Problem details | Determine which lines of the records include the word "while", and copy them.

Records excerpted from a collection
⁂

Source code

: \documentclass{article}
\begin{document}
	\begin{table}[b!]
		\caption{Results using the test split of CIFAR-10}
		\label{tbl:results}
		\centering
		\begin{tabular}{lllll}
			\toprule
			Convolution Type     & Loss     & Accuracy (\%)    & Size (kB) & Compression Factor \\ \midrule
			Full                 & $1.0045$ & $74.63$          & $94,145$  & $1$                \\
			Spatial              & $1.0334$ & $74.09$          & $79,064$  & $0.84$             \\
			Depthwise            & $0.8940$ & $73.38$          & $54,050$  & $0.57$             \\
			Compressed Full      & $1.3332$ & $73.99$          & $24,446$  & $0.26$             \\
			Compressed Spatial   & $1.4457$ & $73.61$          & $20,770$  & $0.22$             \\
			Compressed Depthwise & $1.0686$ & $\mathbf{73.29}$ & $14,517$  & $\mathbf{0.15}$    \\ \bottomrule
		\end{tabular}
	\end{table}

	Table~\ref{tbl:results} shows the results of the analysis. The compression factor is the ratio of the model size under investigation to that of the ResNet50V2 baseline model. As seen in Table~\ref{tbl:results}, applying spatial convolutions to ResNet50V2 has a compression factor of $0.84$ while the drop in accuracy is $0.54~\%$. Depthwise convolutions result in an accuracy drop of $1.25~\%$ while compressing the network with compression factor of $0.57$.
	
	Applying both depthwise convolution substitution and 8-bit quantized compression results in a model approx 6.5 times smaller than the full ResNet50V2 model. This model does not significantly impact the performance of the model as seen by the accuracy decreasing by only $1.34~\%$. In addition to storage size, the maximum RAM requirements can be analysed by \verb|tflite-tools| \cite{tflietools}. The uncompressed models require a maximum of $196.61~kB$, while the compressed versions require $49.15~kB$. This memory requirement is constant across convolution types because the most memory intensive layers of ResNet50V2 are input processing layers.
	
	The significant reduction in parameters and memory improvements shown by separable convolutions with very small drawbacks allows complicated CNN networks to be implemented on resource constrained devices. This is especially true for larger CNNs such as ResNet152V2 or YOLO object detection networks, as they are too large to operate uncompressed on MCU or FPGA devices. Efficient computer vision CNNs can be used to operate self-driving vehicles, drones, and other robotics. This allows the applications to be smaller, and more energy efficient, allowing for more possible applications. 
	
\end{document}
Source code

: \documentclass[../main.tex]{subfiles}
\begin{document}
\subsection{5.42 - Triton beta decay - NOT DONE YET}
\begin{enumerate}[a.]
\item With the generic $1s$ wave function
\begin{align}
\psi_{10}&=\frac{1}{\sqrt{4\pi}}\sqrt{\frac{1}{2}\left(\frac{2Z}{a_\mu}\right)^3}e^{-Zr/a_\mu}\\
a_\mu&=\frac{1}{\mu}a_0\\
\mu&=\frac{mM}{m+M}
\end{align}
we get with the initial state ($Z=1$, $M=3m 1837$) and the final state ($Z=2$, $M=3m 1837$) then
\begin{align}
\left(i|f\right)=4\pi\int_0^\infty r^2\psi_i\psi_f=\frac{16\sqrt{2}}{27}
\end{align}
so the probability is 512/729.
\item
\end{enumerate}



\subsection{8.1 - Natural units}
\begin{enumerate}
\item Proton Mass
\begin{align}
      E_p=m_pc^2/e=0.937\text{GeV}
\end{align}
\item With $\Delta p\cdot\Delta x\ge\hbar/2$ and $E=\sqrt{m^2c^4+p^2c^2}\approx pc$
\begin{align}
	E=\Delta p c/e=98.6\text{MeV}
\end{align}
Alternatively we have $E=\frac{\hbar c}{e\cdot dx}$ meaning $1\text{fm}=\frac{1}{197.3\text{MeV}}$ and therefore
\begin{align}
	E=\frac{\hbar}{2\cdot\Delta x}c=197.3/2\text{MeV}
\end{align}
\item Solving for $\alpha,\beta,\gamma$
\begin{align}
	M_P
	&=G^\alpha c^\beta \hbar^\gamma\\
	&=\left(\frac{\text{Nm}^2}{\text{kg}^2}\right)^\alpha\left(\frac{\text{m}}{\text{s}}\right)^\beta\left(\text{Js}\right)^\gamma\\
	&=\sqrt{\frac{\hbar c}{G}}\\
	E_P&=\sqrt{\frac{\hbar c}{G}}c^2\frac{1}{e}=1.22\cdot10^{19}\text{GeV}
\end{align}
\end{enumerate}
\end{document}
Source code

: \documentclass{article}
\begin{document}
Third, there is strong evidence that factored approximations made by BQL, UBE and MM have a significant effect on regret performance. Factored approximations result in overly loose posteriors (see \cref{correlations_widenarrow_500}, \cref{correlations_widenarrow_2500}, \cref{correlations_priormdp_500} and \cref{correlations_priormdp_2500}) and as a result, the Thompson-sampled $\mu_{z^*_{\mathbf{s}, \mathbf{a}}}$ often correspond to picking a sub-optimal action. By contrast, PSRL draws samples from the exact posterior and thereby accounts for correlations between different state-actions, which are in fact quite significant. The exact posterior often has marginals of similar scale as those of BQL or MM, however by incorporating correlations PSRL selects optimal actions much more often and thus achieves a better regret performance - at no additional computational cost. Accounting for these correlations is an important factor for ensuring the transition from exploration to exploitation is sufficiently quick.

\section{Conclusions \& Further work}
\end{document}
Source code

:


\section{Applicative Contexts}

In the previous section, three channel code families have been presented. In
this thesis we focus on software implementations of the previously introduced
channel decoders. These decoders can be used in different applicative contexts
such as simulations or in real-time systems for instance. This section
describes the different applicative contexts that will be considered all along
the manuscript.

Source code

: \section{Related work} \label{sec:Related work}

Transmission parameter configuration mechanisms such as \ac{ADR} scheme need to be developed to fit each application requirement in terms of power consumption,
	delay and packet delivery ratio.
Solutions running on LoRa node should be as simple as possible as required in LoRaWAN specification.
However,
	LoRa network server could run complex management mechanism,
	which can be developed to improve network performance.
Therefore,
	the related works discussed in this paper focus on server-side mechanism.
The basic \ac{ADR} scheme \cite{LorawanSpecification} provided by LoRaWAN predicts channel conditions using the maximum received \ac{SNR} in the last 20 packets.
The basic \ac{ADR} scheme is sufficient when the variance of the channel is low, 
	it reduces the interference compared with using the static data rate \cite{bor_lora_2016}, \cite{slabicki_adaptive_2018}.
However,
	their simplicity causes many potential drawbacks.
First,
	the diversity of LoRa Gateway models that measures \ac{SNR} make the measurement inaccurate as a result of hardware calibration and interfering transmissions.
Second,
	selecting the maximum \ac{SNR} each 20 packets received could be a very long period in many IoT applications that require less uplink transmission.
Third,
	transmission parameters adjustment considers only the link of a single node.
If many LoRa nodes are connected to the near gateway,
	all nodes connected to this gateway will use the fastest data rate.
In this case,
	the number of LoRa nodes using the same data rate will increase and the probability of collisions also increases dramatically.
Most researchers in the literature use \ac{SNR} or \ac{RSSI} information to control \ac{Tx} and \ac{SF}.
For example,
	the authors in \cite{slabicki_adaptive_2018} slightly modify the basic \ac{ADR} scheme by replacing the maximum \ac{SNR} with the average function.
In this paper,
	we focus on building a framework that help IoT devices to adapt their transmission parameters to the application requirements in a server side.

⁂

Task output |
	Table~\ref{tbl:results} shows the results of the analysis. The compression factor is the ratio of the model size under investigation to that of the ResNet50V2 baseline model. As seen in Table~\ref{tbl:results}, applying spatial convolutions to ResNet50V2 has a compression factor of $0.84$ while the drop in accuracy is $0.54~\%$. Depthwise convolutions result in an accuracy drop of $1.25~\%$ while compressing the network with compression factor of $0.57$.
	Applying both depthwise convolution substitution and 8-bit quantized compression results in a model approx 6.5 times smaller than the full ResNet50V2 model. This model does not significantly impact the performance of the model as seen by the accuracy decreasing by only $1.34~\%$. In addition to storage size, the maximum RAM requirements can be analysed by \verb|tflite-tools| \cite{tflietools}. The uncompressed models require a maximum of $196.61~kB$, while the compressed versions require $49.15~kB$. This memory requirement is constant across convolution types because the most memory intensive layers of ResNet50V2 are input processing layers.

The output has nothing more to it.